Our exploration of rsync uncovered some common patterns among the thousands of exposed rsync servers scattered across the internet. In this section, we’ll discuss the overall availability of rsync, common module names, and contents, the presence of authentication, the ability to list modules, and some clues as to the device identities through SSL certificate analysis on the hosting IP addresses.

Rsync footprint

Of the approximately 3.3 million IPv4 addresses claiming to be listening on port 873/TCP, presumably for rsync, 92% are not actually rsync at all. This is a pattern we see regularly on almost every other TCP study performed by Project Sonar. For any given port where we expect to see a given service, we also see millions of IPs that claim to be but are not actually listening at all, or are offering up an entirely different service, such as HTTP, SSH, and other services.

As rsync has evolved over the years, newer versions of the protocol have been developed to support newer features. With these advancements, there tends to be changes in the version numbers advertised by the daemons. Examining the versions advertised by confirmed rsync endpoints in regular Sonar scans shows that the majority—170,000— are speaking a version that was current 10 years ago, version 30.0.
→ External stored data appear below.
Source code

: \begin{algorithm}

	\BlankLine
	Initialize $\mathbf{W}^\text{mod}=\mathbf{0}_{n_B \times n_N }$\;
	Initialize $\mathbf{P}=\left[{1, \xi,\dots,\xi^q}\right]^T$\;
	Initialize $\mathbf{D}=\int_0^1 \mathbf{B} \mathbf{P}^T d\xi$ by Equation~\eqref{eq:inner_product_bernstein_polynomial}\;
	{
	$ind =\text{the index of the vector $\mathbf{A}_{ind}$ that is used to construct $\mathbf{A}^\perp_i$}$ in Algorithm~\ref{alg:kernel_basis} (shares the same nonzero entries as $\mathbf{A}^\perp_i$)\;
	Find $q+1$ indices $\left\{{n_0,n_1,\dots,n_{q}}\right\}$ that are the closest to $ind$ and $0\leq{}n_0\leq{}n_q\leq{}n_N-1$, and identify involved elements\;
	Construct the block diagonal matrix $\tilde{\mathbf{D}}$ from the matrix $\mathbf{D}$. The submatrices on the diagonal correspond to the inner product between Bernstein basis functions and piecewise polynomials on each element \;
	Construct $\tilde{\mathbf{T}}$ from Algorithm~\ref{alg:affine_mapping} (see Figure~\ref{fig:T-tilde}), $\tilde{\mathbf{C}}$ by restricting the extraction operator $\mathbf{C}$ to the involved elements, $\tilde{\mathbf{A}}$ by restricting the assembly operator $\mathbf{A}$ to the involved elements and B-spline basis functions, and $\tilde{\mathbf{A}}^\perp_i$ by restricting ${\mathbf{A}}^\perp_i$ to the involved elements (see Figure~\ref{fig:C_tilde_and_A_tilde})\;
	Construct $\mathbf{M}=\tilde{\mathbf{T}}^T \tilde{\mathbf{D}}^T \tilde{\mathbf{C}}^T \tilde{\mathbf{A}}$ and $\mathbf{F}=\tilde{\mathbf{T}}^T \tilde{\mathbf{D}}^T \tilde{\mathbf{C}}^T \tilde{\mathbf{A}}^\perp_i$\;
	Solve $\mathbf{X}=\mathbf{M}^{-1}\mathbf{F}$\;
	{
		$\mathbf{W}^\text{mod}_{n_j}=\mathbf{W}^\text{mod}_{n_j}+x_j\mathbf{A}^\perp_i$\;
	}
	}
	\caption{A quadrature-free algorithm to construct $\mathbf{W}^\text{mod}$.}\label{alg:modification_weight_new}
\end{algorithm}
For the approximately quarter million IPv4 addresses confirmed to be running rsync in some way, the United States, China, and Germany hold the top three positions:

Module name clues

Looking at the names of the unique module groups offered by confirmed rsync endpoints, clusters of several thousand endpoints reported module groups such as the following:

Pmta,Web
root
9fc81642102bf60d
backup
squid
chap,pptp
etc,www
f1man
changes
chap

Examining the nearly 150,000 unique names of the modules offered by these systems, this pattern clarifies:

Additional analysis showed that there were in excess of 300 systems exposing modules over rsync that appear to be related to the Debian, CentOS, and Gentoo projects, as well as various open source efforts, which are all known to use rsync to distribute their software. These systems are deliberately exposed like this on the public internet, and that is mostly OK—functionally, these instances are pretty similar to an HTTP web server that is merely offering read-only access to files intended for public distribution.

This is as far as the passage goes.